# tabelle bzw grafik am rand "festkleben"



## ixlflaxl (1. Dezember 2004)

Hallo,

ich habe folgendes Problem:

Eine Grafik bze eine Tabelle soll am unteren Rand des Browser "festkleben".

http://www.thorn-design.de/new

Das Flashlogo und der Schriftzug soll da bleiben wo er ist und der "need Flash"-Button und das geschnörksel drunter sollen immer unten bleiben, auch wenn man etz das Browserfenster verkleinert oder vergrößert.

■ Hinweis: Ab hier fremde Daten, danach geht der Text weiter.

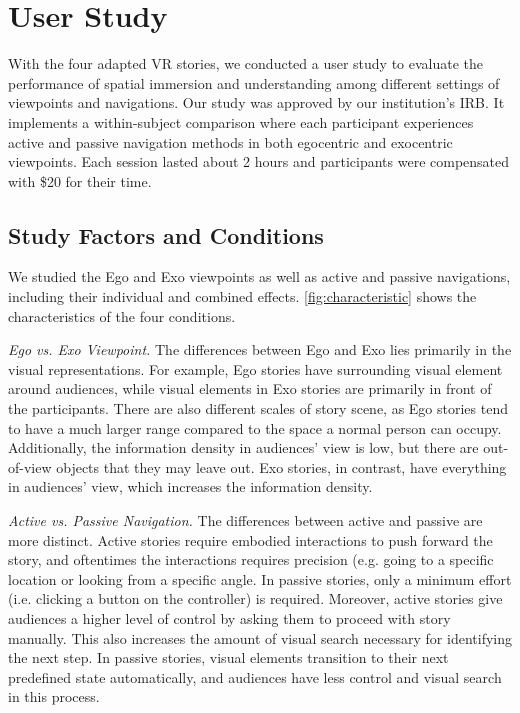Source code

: \section{User Study}
\label{sec:study}

With the four adapted VR stories, we conducted a user study to evaluate the performance of spatial immersion and understanding among different settings of viewpoints and navigations.
Our study was approved by our institution's IRB. 
It implements a within-subject comparison where each participant experiences active and passive navigation methods in both egocentric and exocentric viewpoints. 
Each session lasted about 2 hours and participants were compensated with \$20 for their time.

\subsection{Study Factors and Conditions}

We studied the Ego and Exo viewpoints as well as active and passive navigations, including their individual and combined effects. \autoref{fig:characteristic} shows the characteristics of the four conditions.

\textit{Ego vs. Exo Viewpoint.} The differences between Ego and Exo lies primarily in the visual representations. For example, Ego stories have surrounding visual element around audiences, while visual elements in Exo stories are primarily in front of the participants. There are also different scales of story scene, as Ego stories tend to have a much larger range compared to the space a normal person can occupy. Additionally, the information density in audiences' view is low, but there are out-of-view objects that they may leave out. Exo stories, in contrast, have everything in audiences' view, which increases the information density.

\textit{Active vs. Passive Navigation.} The differences between active and passive are more distinct. Active stories require embodied interactions to push forward the story, and oftentimes the interactions requires precision (e.g. going to a specific location or looking from a specific angle. In passive stories, only a minimum effort (i.e. clicking a button on the controller) is required. Moreover, active stories give audiences a higher level of control by asking them to proceed with story manually. This also increases the amount of visual search necessary for identifying the next step. In passive stories, visual elements transition to their next predefined state automatically, and audiences have less control and visual search in this process.

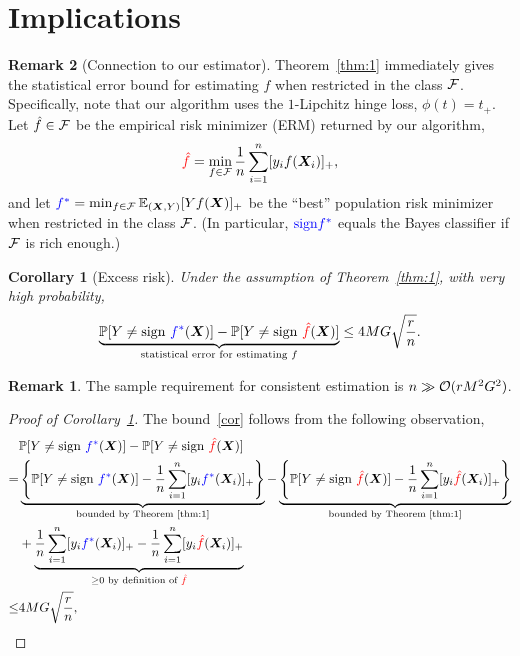 \documentclass[11pt]{article}
\theoremstyle{plain}
\newtheorem{cor}{Corollary}
\theoremstyle{definition}
\newtheorem{rmk}{Remark}
\newcommand*{\KeepStyleUnderBrace}[1]{%
  \mathop{%
    \mathchoice
    {\underbrace{\displaystyle#1}}%
    {\underbrace{\textstyle#1}}%
    {\underbrace{\scriptstyle#1}}%
    {\underbrace{\scriptscriptstyle#1}}%
  }\limits
}
\begin{document}
\section{Implications}
\begin{rmk}[Connection to our estimator] Theorem~\ref{thm:1} immediately gives the statistical error bound for estimating $f$ when restricted in the class $\mathcal{F}$. Specifically, note that our algorithm uses the $1$-Lipchitz hinge loss, $\phi(t)=t_{+}$. Let $\hat f \in \mathcal{F}$ be the empirical risk minimizer (ERM) returned by our algorithm,
\begin{equation}\label{eq:C}
{\color{red}\hat f}=\min_{f\in \mathcal{F}}{1\over n}\sum_{i=1}^n [y_if(\bm X_i)]_{+},
\end{equation}
and let ${\color{blue}f^*}=\min_{f\in\mathcal{F}} \mathbb{E}_{(\bm X,Y)}[Yf(\bm X)]_{+}$ be the ``best'' population risk minimizer when restricted in the class $\mathcal{F}$. (In particular, $\color{blue}\text{sign}f^*$ equals the Bayes classifier if $\mathcal{F}$ is rich enough.) \\
\begin{cor}[Excess risk]\label{cor:risk} Under the assumption of Theorem~\ref{thm:1}, with very high probability, 
\begin{equation}\label{cor}
\KeepStyleUnderBrace{\mathbb{P}[Y\neq \text{sign }{\color{blue}f^*}(\mX)] - \mathbb{P}[Y\neq \text{sign } {\color{red}\hat f}(\mX)]}_{\text{statistical error for estimating $f$}}\leq 4MG\sqrt{r\over n}.
\end{equation}
\end{cor}

\begin{rmk}
The sample requirement for consistent estimation is $n\gg \mathcal{O}(rM^2G^2)$.
\end{rmk}

\begin{proof}[Proof of Corollary~\ref{cor:risk}]
The bound~\eqref{cor} follows from the following observation,
\begin{align}
&\mathbb{P}[Y\neq \text{sign }{\color{blue}f^*}(\mX)] - \mathbb{P}[Y\neq \text{sign }{\color{red} \hat f}(\mX)] \\
=& \KeepStyleUnderBrace{\left\{\mathbb{P}[Y\neq \text{sign } {\color{blue}f^*}(\mX)]  - {1\over n}\sum_{i=1}^n [y_i {\color{blue}f^*}(\mX_i)]_{+}\right\}}_{\text{bounded by Theorem~\ref{thm:1}}} - \KeepStyleUnderBrace{\left\{\mathbb{P}[Y\neq \text{sign } {\color{red}\hat f}(\mX)] - {1\over n}\sum_{i=1}^n [y_i {\color{red}\hat f}(\mX_i)]_{+}\right\}}_{\text{bounded by Theorem~\ref{thm:1}}}\\
& + \KeepStyleUnderBrace{{1\over n}\sum_{i=1}^n [y_i {\color{blue}f^*}(\mX_i)]_{+}-{1\over n}\sum_{i=1}^n [y_i {\color{red}\hat f}(\mX_i)]_{+}}_{\geq 0 \text{ by definition of }{\color{red} \hat f}}\\ 
 \leq& 4MG\sqrt{r\over n},
\end{align}
\vspace{-.5cm}
\end{proof}
\end{rmk}
\end{document}
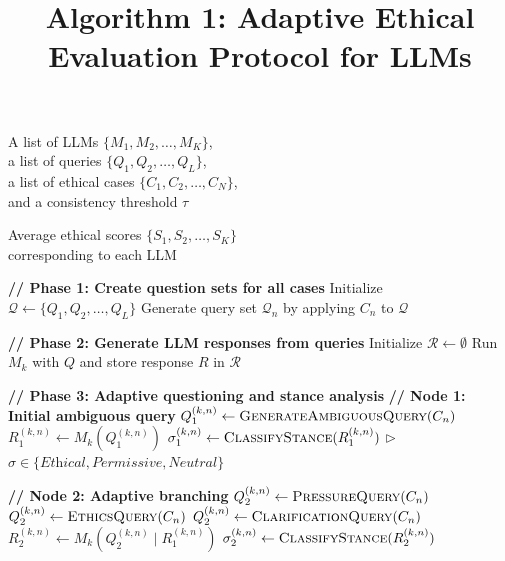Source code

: \documentclass[11pt]{article}
\title{Algorithm 1: Adaptive Ethical Evaluation Protocol for LLMs}
\author{}
\date{}
\begin{document}
\maketitle

\begin{algorithm}[H]
\caption{Adaptive Ethical Evaluation Algorithm}
\label{alg:adaptive_ethical_eval}
\begin{algorithmic}

\Require A list of LLMs $\{M_1, M_2, \ldots, M_K\}$, \\
\hspace{1.5cm} a list of queries $\{Q_1, Q_2, \ldots, Q_L\}$, \\
\hspace{1.5cm} a list of ethical cases $\{C_1, C_2, \ldots, C_N\}$, \\
\hspace{1.5cm} and a consistency threshold $\tau$

\Ensure Average ethical scores $\{S_1, S_2, \ldots, S_K\}$ \\
\hspace{1.5cm} corresponding to each LLM

\State

\State \textbf{// Phase 1: Create question sets for all cases}
\State Initialize $\mathcal{Q} \gets \{Q_1, Q_2, \ldots, Q_L\}$
    \State Generate query set $\mathcal{Q}_n$ by applying $C_n$ to $\mathcal{Q}$
\EndFor

\State

\State \textbf{// Phase 2: Generate LLM responses from queries}
\State Initialize $\mathcal{R} \gets \emptyset$
        \State Run $M_k$ with $Q$ and store response $R$ in $\mathcal{R}$
    \EndFor
\EndFor

\State

\State \textbf{// Phase 3: Adaptive questioning and stance analysis}
        \State \textbf{// Node 1: Initial ambiguous query}
        \State $Q_1^{(k,n)} \gets \textsc{GenerateAmbiguousQuery}(C_n)$
        \State $R_1^{(k,n)} \gets M_k(Q_1^{(k,n)})$
        \State $\sigma_1^{(k,n)} \gets \textsc{ClassifyStance}(R_1^{(k,n)})$
        \State \quad $\triangleright$ $\sigma \in \{\textit{Ethical}, \textit{Permissive}, \textit{Neutral}\}$

        \State
        \State \textbf{// Node 2: Adaptive branching}
            \State $Q_2^{(k,n)} \gets \textsc{PressureQuery}(C_n)$
            \State $Q_2^{(k,n)} \gets \textsc{EthicsQuery}(C_n)$
        \Else
            \State $Q_2^{(k,n)} \gets \textsc{ClarificationQuery}(C_n)$
        \EndIf
        \State $R_2^{(k,n)} \gets M_k(Q_2^{(k,n)} \mid R_1^{(k,n)})$
        \State $\sigma_2^{(k,n)} \gets \textsc{ClassifyStance}(R_2^{(k,n)})$


\end{algorithmic}
\end{algorithm}
\end{document}
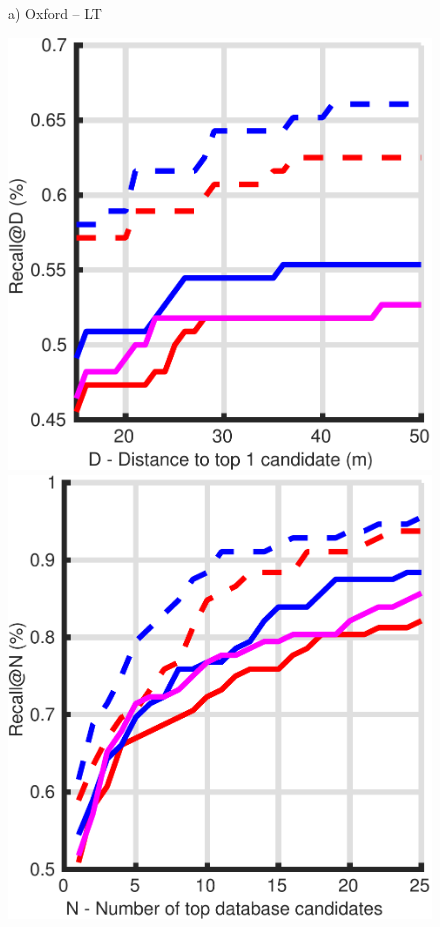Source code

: \begin{figure}
\begin{minipage}{0.27\linewidth}
		a) Oxford -- LT
	\end{minipage}\hfill
	\begin{minipage}{0.27\linewidth}
		\center \scriptsize
		\includegraphics[width=\linewidth]{plot/oxf_cmu/Results_snow_queries/distance}	
		
		\includegraphics[width=\linewidth]{plot/oxf_cmu/Results_snow_queries/recall}
				

\end{minipage}
\end{figure}
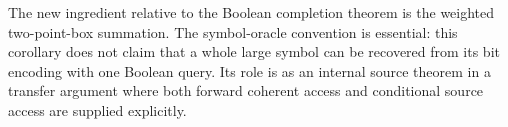 The new ingredient relative to the Boolean completion theorem is the
weighted two-point-box summation. The symbol-oracle convention is
essential: this corollary does not claim that a whole large symbol can
be recovered from its bit encoding with one Boolean query. Its role
is as an internal source theorem in a transfer argument where both
forward coherent access and conditional source access are supplied
explicitly.
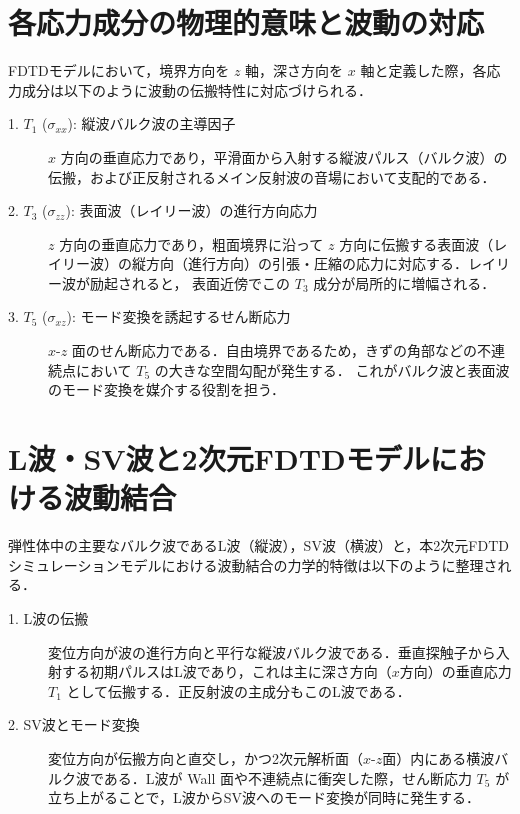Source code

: \documentclass{jarticle}
\begin{document}
\section{各応力成分の物理的意味と波動の対応}
FDTDモデルにおいて，境界方向を $z$ 軸，深さ方向を $x$ 軸と定義した際，各応力成分は以下のように波動の伝搬特性に対応づけられる．
\begin{description}
  \item[1. $T_1$ ($\sigma_{xx}$): 縦波バルク波の主導因子] \par
  $x$ 方向の垂直応力であり，平滑面から入射する縦波パルス（バルク波）の伝搬，および正反射されるメイン反射波の音場において支配的である．
  \item[2. $T_3$ ($\sigma_{zz}$): 表面波（レイリー波）の進行方向応力] \par
  $z$ 方向の垂直応力であり，粗面境界に沿って $z$ 方向に伝搬する表面波（レイリー波）の縦方向（進行方向）の引張・圧縮の応力に対応する．レイリー波が励起されると，
  表面近傍でこの $T_3$ 成分が局所的に増幅される．
  \item[3. $T_5$ ($\sigma_{xz}$): モード変換を誘起するせん断応力] \par
  $x$-$z$ 面のせん断応力である．自由境界であるため，きずの角部などの不連続点において $T_5$ の大きな空間勾配が発生する．
  これがバルク波と表面波のモード変換を媒介する役割を担う．
\end{description}

\section{L波・SV波と2次元FDTDモデルにおける波動結合}
弾性体中の主要なバルク波であるL波（縦波），SV波（横波）と，本2次元FDTDシミュレーションモデルにおける波動結合の力学的特徴は以下のように整理される．
\begin{description}
  \item[1. L波の伝搬] \par
  変位方向が波の進行方向と平行な縦波バルク波である．垂直探触子から入射する初期パルスはL波であり，これは主に深さ方向（$x$方向）の垂直応力 $T_1$ として伝搬する．正反射波の主成分もこのL波である．
  \item[2. SV波とモード変換] \par
  変位方向が伝搬方向と直交し，かつ2次元解析面（$x$-$z$面）内にある横波バルク波である．L波が Wall 面や不連続点に衝突した際，せん断応力 $T_5$ が立ち上がることで，L波からSV波へのモード変換が同時に発生する．
\end{description}
\end{document}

Versucht habe ich es so: Eine große Tabelle mit 100% * 100 % -> problem: die Höhe der Tabelle hat sich immer den Inhalt der Tabelle angepasst, d.h. wenn ich jetzt eine Auflösung von 1280 hab dann stehen die 2 Grafiken (die unten sein sollen) in der Mitte vom Fenster. 
Wenn ich die etz von Haus auf scho bissl tiefer mach dann sieht man bei ner Auflösung von 1024 die 2 Grafiken nicht mehr und man muss scrollen.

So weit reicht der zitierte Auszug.